WORK INSTRUCTIONS — Return, from the data below, each line that contains the word "like".

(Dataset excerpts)
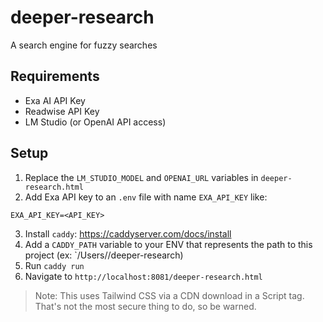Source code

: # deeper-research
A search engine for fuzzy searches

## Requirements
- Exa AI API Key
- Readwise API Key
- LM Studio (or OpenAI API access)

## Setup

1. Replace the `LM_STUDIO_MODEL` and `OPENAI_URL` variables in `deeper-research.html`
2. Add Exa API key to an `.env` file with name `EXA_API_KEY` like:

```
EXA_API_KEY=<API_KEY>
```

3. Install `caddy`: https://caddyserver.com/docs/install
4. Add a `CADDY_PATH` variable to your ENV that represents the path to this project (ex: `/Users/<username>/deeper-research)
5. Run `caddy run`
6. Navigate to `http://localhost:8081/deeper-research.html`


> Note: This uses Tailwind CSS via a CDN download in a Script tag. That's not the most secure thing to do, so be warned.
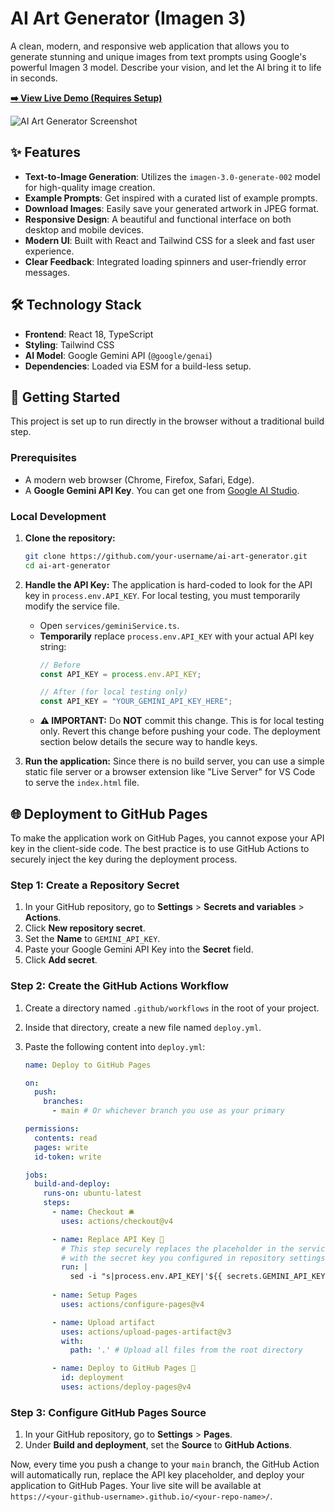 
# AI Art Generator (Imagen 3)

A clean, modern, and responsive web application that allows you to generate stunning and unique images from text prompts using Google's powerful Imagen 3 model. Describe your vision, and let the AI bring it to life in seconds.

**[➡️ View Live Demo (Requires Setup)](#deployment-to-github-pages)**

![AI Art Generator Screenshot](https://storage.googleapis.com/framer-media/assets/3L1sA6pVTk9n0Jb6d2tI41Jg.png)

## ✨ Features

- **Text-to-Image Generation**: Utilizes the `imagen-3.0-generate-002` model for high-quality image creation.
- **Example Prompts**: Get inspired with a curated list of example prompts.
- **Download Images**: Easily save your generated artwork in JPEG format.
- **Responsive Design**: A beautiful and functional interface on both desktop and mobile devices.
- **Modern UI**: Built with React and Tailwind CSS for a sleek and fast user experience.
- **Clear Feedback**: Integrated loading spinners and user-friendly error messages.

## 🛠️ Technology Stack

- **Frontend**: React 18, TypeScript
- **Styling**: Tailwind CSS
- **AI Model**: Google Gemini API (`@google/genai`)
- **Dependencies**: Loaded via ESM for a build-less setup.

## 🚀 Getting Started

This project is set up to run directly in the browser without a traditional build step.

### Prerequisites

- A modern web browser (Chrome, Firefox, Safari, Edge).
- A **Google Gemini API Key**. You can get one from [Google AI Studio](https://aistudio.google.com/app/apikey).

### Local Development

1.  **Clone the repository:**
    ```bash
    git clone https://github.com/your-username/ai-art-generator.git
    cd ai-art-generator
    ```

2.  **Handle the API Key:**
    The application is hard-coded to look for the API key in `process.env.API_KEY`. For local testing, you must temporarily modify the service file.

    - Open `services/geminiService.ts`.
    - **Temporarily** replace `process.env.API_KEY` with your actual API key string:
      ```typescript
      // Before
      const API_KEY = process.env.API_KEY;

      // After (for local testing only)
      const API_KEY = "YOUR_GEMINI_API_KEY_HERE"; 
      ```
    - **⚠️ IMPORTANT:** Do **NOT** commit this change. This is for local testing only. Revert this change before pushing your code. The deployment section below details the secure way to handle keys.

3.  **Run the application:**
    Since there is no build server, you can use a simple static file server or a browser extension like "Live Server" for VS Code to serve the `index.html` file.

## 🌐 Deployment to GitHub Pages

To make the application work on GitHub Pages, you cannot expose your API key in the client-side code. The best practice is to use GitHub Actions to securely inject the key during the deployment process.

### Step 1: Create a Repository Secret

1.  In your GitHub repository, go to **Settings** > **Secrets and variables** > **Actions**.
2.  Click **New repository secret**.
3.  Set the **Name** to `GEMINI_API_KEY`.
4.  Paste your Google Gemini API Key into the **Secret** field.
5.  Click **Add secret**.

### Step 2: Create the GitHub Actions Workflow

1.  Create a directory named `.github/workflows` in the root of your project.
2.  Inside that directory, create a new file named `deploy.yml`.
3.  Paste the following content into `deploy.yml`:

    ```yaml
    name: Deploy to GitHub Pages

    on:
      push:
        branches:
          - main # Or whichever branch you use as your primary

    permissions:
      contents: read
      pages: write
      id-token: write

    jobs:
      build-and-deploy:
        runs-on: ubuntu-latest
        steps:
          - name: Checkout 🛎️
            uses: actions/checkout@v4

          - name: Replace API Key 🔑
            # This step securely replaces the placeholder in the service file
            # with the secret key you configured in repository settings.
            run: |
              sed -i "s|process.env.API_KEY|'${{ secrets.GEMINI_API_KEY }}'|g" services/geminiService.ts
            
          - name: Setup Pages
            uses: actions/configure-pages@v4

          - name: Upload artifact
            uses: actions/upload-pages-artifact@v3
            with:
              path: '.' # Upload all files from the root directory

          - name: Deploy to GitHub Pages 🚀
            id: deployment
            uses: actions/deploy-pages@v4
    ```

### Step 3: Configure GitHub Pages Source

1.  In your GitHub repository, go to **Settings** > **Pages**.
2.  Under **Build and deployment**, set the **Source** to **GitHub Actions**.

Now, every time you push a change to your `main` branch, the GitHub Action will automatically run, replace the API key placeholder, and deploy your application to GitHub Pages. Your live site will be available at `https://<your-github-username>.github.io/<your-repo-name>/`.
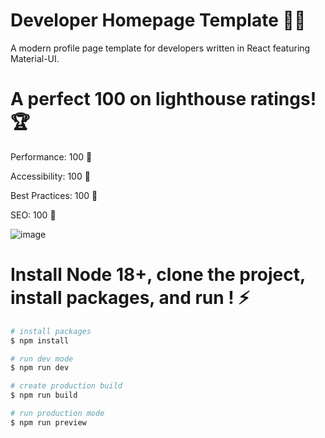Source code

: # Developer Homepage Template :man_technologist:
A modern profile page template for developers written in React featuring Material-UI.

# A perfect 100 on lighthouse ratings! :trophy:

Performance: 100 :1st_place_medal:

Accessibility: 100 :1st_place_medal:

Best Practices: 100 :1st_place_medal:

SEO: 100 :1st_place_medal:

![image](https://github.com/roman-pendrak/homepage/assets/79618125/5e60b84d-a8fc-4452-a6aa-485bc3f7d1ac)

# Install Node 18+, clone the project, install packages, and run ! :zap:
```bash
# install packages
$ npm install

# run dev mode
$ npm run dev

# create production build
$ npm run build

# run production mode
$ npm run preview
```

ANSWER BOX —
2. Add Exa API key to an `.env` file with name `EXA_API_KEY` like:
    Since there is no build server, you can use a simple static file server or a browser extension like "Live Server" for VS Code to serve the `index.html` file.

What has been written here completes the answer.